The progressive increase of the incidence and prevalence of chronic diseases around the globe, higher rates of mortality, growing costs of taking care of these patients, and especially the vital role of psychological factors in the onset, persistence, and exacerbation of symptoms have led to a greater emphasis on psychological dimensions [4-6]. There are various types of psychological interventions that can significantly help to control blood glucose [7]. Various factors influence psychological problems, such as anxiety, depression, and low quality of life; one of these factors is the component of therapy adherence.
Therapy adherence is defined as the degree that one's behavior is in line with health or therapy directives [8]. In type 2 diabetes, more than 95% of the therapy process is accomplished by the patient, and the therapy group has little control over the patient in the intervals between visits [9]. It has been reported in the performed studies that 23-93% of diabetics do not follow therapy guidelines while following therapy is one of the essential factors in controlling the disease. Accordingly, there is a high positive correlation between the rate of therapy adherence and maintenance of optimal blood glucose metabolism [10].
Nowadays, it is a common belief that a biopsychosocial approach is required to treat and control this disease in a way that any change in the lifestyle and adherence to therapy directives can reduce diabetes incidence and help the patients control it by 85% [11]. Therefore, the term comprehensive care is employed in its therapy in order to attract the required attention to the fact that diabetes treatment is more than the control of blood glucose and must include the influential psychosocial personality factors as well [12]. The reason is that those with poor mental health do not have enough motivation and emotional strength to manage their diabetes [13].

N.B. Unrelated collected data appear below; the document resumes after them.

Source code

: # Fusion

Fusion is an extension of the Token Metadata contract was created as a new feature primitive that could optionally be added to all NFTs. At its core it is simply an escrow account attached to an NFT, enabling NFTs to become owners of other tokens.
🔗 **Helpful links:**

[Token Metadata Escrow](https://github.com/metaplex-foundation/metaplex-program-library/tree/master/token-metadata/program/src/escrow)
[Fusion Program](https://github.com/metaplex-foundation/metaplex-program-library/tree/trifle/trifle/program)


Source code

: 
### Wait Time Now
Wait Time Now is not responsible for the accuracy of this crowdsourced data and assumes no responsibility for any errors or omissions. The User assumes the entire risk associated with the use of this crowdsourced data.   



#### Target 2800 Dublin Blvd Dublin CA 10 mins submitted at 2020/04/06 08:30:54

Non-adherence to the medication regimen in diabetic patients is associated with frequent hospitalizations, lack of reception of therapy resources, high medical costs, and frequent doctor visits. Mortality rates in patients who do not adhere to their medication are twice as high as that of other patients [14-18].
Compassion therapy is one of the third-wave psychotherapies used along with mindfulness during recent years. According to attachment style, this model describes the concept of psychoanalysis based on which the relationships of children with their parents influence their intrapersonal relationships and self-image [19]. Attachment-based compassion therapy (ABCT) is a compassionate protocol that is used in both the general population as well as medical and psychiatric situations. It is based on basic psychological structures that explain interpersonal relationships [20].
This intervention includes a compassion training program that focuses on strengthening the ability of patients to be cautious and affectionate with themselves, their experiences, and the experiences of the suffering of others [21]. This therapy aims to assess the effectiveness of this improvement protocol and self-compassion and also determine what enhancements in self-compassion are mediators of change of attachment styles. Based on the results of a study performed by Mayte Navarro-Gil et al.,  ABCT was significantly effective in the improvement of self-compassion [22].
However, no study has been performed about the effect of CFT and ABCT on the psychological treatment of diabetics.
This study aimed to compare the effectiveness of  CFT and ABCT on the blood glucose level following therapy in patients with diabetes. The present study tried to find out whether compassion-focused therapy (CFT) and ABCT influence blood glucose level and medication adherence in diabetics or not.
Materials and Methods
This quasi-experimental study was conducted based on a pretest and posttest design with two experimental and one control groups. The statistical population of this research included a total number of 300 individuals with diabetes referred to
the Alborz Diabetes Association, Alborz, Iran. Regarding the sampling, at first, the researcher participated in the conferences of the Diabetes Association and delivered a speech about the goals and characteristics of the mentioned course and the inclusion criteria of this research project. Subsequently, the researcher collected the contact numbers of the volunteers.
Finally, 45 out of the 300 patients were invited to participate in the study through random assignment. The inclusion criteria in this study were 1) age range of 30-65 years, 2) minimum reading and writing ability, and 3) written confirmation of the disease by a qualified physician and based on the results of diagnostic tests. Moreover, the exclusion criteria were infliction with severe medical complications
of diabetes and consumption of psychotropic medication or medication abuse.
The first experimental group received 10 two-h sessions of CFT while the second group received eight two-and-half-h sessions of ABCT. It must be noted that the control group did not receive any intervention during this period. All participants were randomly assigned to three groups with equal numbers and written informed consent was obtained from the participants. In addition, pretest assessments were performed on all the participants.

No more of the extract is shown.